**Problem to solve**
In the listing below, the lines starting with the line with "[^47]: Notes of" and going on through the line with "[^54]: Notes of" are to be reproduced exactly, and only those.

(Beginning of Supplied entries)

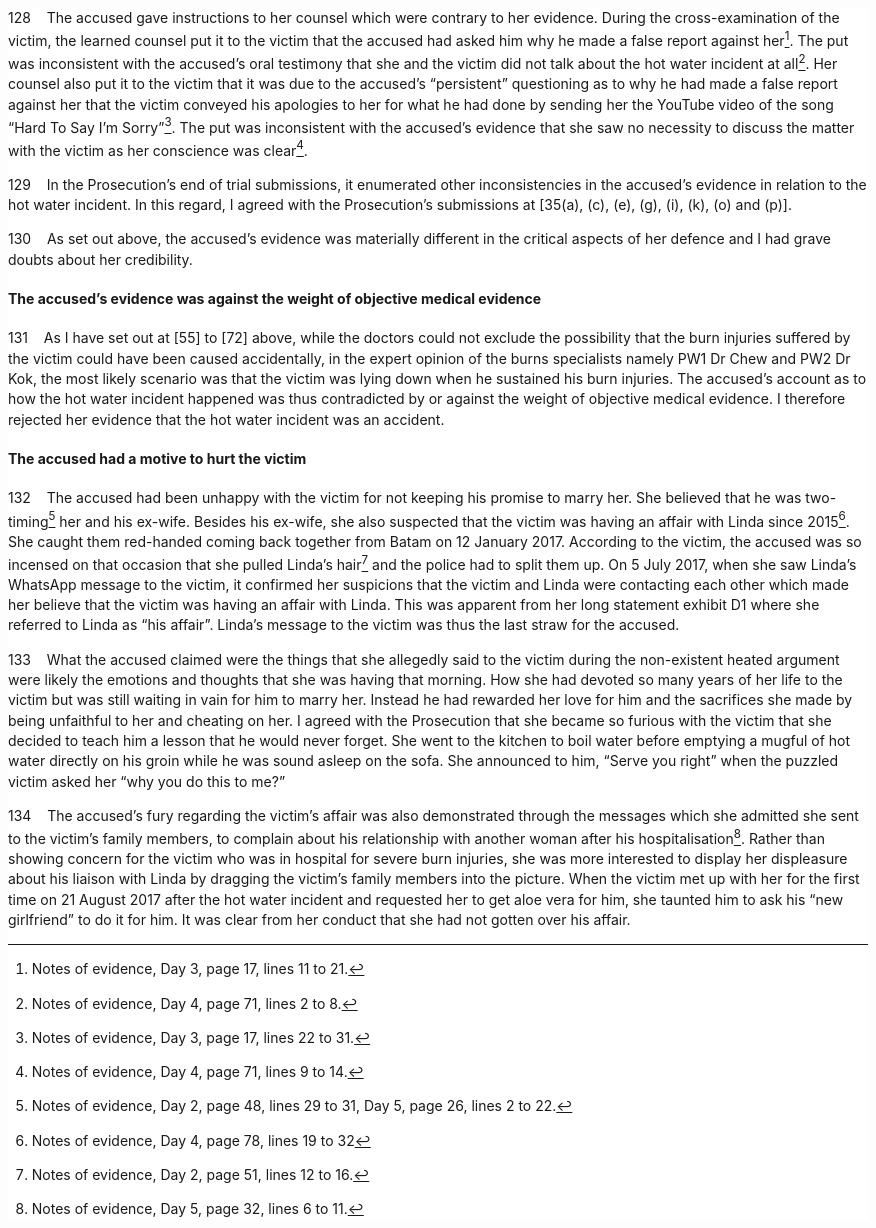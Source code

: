 128    The accused gave instructions to her counsel which were contrary to her evidence. During the cross-examination of the victim, the learned counsel put it to the victim that the accused had asked him why he made a false report against her[^72]. The put was inconsistent with the accused’s oral testimony that she and the victim did not talk about the hot water incident at all[^73]. Her counsel also put it to the victim that it was due to the accused’s “persistent” questioning as to why he had made a false report against her that the victim conveyed his apologies to her for what he had done by sending her the YouTube video of the song “Hard To Say I’m Sorry”[^74]. The put was inconsistent with the accused’s evidence that she saw no necessity to discuss the matter with the victim as her conscience was clear[^75].

129    In the Prosecution’s end of trial submissions, it enumerated other inconsistencies in the accused’s evidence in relation to the hot water incident. In this regard, I agreed with the Prosecution’s submissions at \[35(a), (c), (e), (g), (i), (k), (o) and (p)\].

130    As set out above, the accused’s evidence was materially different in the critical aspects of her defence and I had grave doubts about her credibility.

#### The accused’s evidence was against the weight of objective medical evidence

131    As I have set out at \[55\] to \[72\] above, while the doctors could not exclude the possibility that the burn injuries suffered by the victim could have been caused accidentally, in the expert opinion of the burns specialists namely PW1 Dr Chew and PW2 Dr Kok, the most likely scenario was that the victim was lying down when he sustained his burn injuries. The accused’s account as to how the hot water incident happened was thus contradicted by or against the weight of objective medical evidence. I therefore rejected her evidence that the hot water incident was an accident.

#### The accused had a motive to hurt the victim

132    The accused had been unhappy with the victim for not keeping his promise to marry her. She believed that he was two-timing[^76] her and his ex-wife. Besides his ex-wife, she also suspected that the victim was having an affair with Linda since 2015[^77]. She caught them red-handed coming back together from Batam on 12 January 2017. According to the victim, the accused was so incensed on that occasion that she pulled Linda’s hair[^78] and the police had to split them up. On 5 July 2017, when she saw Linda’s WhatsApp message to the victim, it confirmed her suspicions that the victim and Linda were contacting each other which made her believe that the victim was having an affair with Linda. This was apparent from her long statement exhibit D1 where she referred to Linda as “his affair”. Linda’s message to the victim was thus the last straw for the accused.

133    What the accused claimed were the things that she allegedly said to the victim during the non-existent heated argument were likely the emotions and thoughts that she was having that morning. How she had devoted so many years of her life to the victim but was still waiting in vain for him to marry her. Instead he had rewarded her love for him and the sacrifices she made by being unfaithful to her and cheating on her. I agreed with the Prosecution that she became so furious with the victim that she decided to teach him a lesson that he would never forget. She went to the kitchen to boil water before emptying a mugful of hot water directly on his groin while he was sound asleep on the sofa. She announced to him, “Serve you right” when the puzzled victim asked her “why you do this to me?”

134    The accused’s fury regarding the victim’s affair was also demonstrated through the messages which she admitted she sent to the victim’s family members, to complain about his relationship with another woman after his hospitalisation[^79]. Rather than showing concern for the victim who was in hospital for severe burn injuries, she was more interested to display her displeasure about his liaison with Linda by dragging the victim’s family members into the picture. When the victim met up with her for the first time on 21 August 2017 after the hot water incident and requested her to get aloe vera for him, she taunted him to ask his “new girlfriend” to do it for him. It was clear from her conduct that she had not gotten over his affair.


[^1]: Notes of evidence, Day 4, page 99, line 31 to page 100, line 2.
[^2]: Notes of evidence, Day 3, page 39, line 23 to page 40, line 3.
[^3]: Notes of evidence, Day 2, page 29, lines 4 to 19.
[^4]: Notes of evidence, Day 2, page 28, lines 25 to 32.
[^5]: Notes of evidence, Day 2, page 44, lines 9 to 12.
[^6]: Notes of evidence, Day 2, page 44, lines 16 to 18 and Day 2, page 78, line 31 to page 79, line 4.
[^7]: Notes of evidence, Day 4, page 32, line 28.
[^8]: Notes of evidence, Day 4, page 34, line 3.
[^9]: Notes of evidence, Day 4, page 62, lines 18 to 21.
[^10]: Notes of evidence, Day 5, page 32, lines 6 to 11.
[^11]: Notes of evidence, Day 3, page 54, line 11 to page 55, line 24.
[^12]: Notes of evidence, Day 1, page 29, lines 9 to 14.
[^13]: Notes of evidence, Day 1, page 15, line 1 and page 23, lines 7 to 10.
[^14]: Notes of evidence, Day 1, page 27, lines 4 to 15.
[^15]: Notes of evidence, Day 1, page 27, lines 19 to 22.
[^16]: Notes of evidence, Day 1, page 24, line 27 to page 25, line 1.
[^17]: Notes of evidence, Day 1, page 39, lines 5 to 13.
[^18]: Notes of evidence, Day 1, page 39, page 20 to 27.
[^19]: Notes of evidence, Day 1, page 24, lines 20 to 22.
[^20]: Notes of evidence, Day 1, page 25, line 16 to page 26, line 3.
[^21]: Notes of evidence, Day 1, page 26, lines 14 to 32.
[^22]: Notes of evidence, Day 1, page 35, line 29 to page 36, line 15.
[^23]: Notes of evidence, Day 1, page 41, line 18 to page 43, line 9.
[^24]: Notes of evidence, Day 1, page 46, lines 12 to 15.
[^25]: Notes of evidence, Day 1, page 47, line 28 to page 48, line 6.
[^26]: Notes of evidence, Day 1, page 48, lines 13 to 17.
[^27]: Notes of evidence, Day 1, page 54, lines 4 to 6.
[^28]: Notes of evidence, Day 1, page 56, lines 6 to 9.
[^29]: Notes of evidence, Day 1, page 53, line 29 to page 54 line 22.
[^30]: Notes of evidence, Day 1, page 54, lines 26 to 30.
[^31]: Notes of evidence, Day 1, page 55, lines 2 to 8.
[^32]: Notes of evidence, Day 1, page 70, lines 13 to 23.
[^33]: Notes of evidence, Day 1, page 87, lines 2 to 4.
[^34]: Notes of evidence, Day 1, page 87, lines 5 to 16.
[^35]: Notes of evidence, Day 4, page 106, lines 24 to 32.
[^36]: Notes of evidence, Day 3, page 2, line 10 to page 3, line 28.
[^37]: Notes of evidence, Day 3, page 61, lines 6 to 12.
[^38]: Notes of evidence, Day 1, page 52, lines 6 to 7.
[^39]: Notes of evidence, day 4, page 107, lines 7 to 10.
[^40]: Notes of evidence, day 4, page 72, lines 15 to 27.
[^41]: Notes of evidence, day 4, page 15, lines 9 to 18.
[^42]: Notes of evidence, Day 1, page 85, line 18 to page 86, line 11.
[^43]: Notes of evidence, Day 5, page 16, lines 19 to 24.
[^44]: Notes of evidence, Day 1, page 31, lines 4 to 19.
[^45]: Notes of evidence, Day 1, page 34, lines 6 to 14.
[^46]: Notes of evidence, Day 2, page 80, line 25 to 31.
[^47]: Notes of evidence, Day 2, page 62, lines 10 to 25.
[^48]: Notes of evidence, Day 3, page 57, lines 25 to 32.
[^49]: Notes of evidence, Day 2, page 7, lines 1 to 3.
[^50]: Notes of evidence, Day 3, page 14, line 30 to page 16, line 13.
[^51]: Notes of evidence, day 3, page 17, lines 11 to 21.
[^52]: Notes of evidence, Day 4, page 68, lines 21 to 29
[^53]: Notes of evidence, Day 3, page 24, lines 8 to 14.
[^54]: Notes of evidence, Day 3, page 18, lines 24 to 30.
[^55]: Notes of evidence, Day 4, page 1, lines 15 to 32.
[^56]: Notes of evidence, Day 4, page 116, lines 15 t0 19.
[^57]: Notes of evidence, Day 4, page 116, line 30 to page 117, line 7.
[^58]: Notes of evidence, Day 4, page 120, line 1 to 10.
[^59]: Notes of evidence, Day 5, page 12, lines 15 to 25.
[^60]: Notes of evidence, Day 5, page 11, lines 30 to 32 and page 12, lines 5 to 12.
[^61]: Notes of evidence, Day 5, page 12, lines 26 to 28.
[^62]: Notes of evidence, Day 4, page 26, lines 11 and 12.
[^63]: Notes of evidence, Day 4, page 88, lines 3 to 5.
[^64]: Notes of evidence, Day 4, page 88, line 15.
[^65]: The accused’s statement at exhibit D1, page 2 at \[2\]
[^66]: Notes of evidence, Day 1, page 45, lines 9 to 20.
[^67]: Notes of evidence, Day 4, page 95, line 20 to page 96, line 1.
[^68]: Notes of evidence, Day 5, page 52, line 24 to page 53, line 2.
[^69]: Prosecution’s end of trial submissions, \[q\] at pages 37 and 38.
[^70]: Notes of evidence, Day 4, page 34, lines 9 to 19.
[^71]: Notes of evidence, Day 2, page 41, lines 25 to 28.
[^72]: Notes of evidence, Day 3, page 17, lines 11 to 21.
[^73]: Notes of evidence, Day 4, page 71, lines 2 to 8.
[^74]: Notes of evidence, Day 3, page 17, lines 22 to 31.
[^75]: Notes of evidence, Day 4, page 71, lines 9 to 14.
[^76]: Notes of evidence, Day 2, page 48, lines 29 to 31, Day 5, page 26, lines 2 to 22.
[^77]: Notes of evidence, Day 4, page 78, lines 19 to 32
[^78]: Notes of evidence, Day 2, page 51, lines 12 to 16.
[^79]: Notes of evidence, Day 5, page 32, lines 6 to 11.
[^80]: Prosecution’s end of trial submissions, page 38, \[37(r)\].
[^81]: Notes of evidence, Day 4, page 62, line 32 to page 63, line 5.
[^82]: Notes of evidence, Day 5, page 21, lines 2 to 13.
[^83]: Notes of evidence, Day 3, page 38, lines 13 to 31.
[^84]: Notes of evidence, day 1, page 10, lines 25 and 26.
[^85]: Notes of evidence, Day 1, page 17, lines 5 to 16.
[^86]: Notes of evidence, Day 1, page 23, lines 6 to 10.
[^87]: Notes of evidence, Day 1, page 14, line 23 to page 15 line 6.
[^88]: Notes of evidence, Day 1, page 72, lines 14 to 21.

(End of Supplied entries)

**The answer**
[^47]: Notes of evidence, Day 2, page 62, lines 10 to 25.
[^48]: Notes of evidence, Day 3, page 57, lines 25 to 32.
[^49]: Notes of evidence, Day 2, page 7, lines 1 to 3.
[^50]: Notes of evidence, Day 3, page 14, line 30 to page 16, line 13.
[^51]: Notes of evidence, day 3, page 17, lines 11 to 21.
[^52]: Notes of evidence, Day 4, page 68, lines 21 to 29
[^53]: Notes of evidence, Day 3, page 24, lines 8 to 14.
[^54]: Notes of evidence, Day 3, page 18, lines 24 to 30.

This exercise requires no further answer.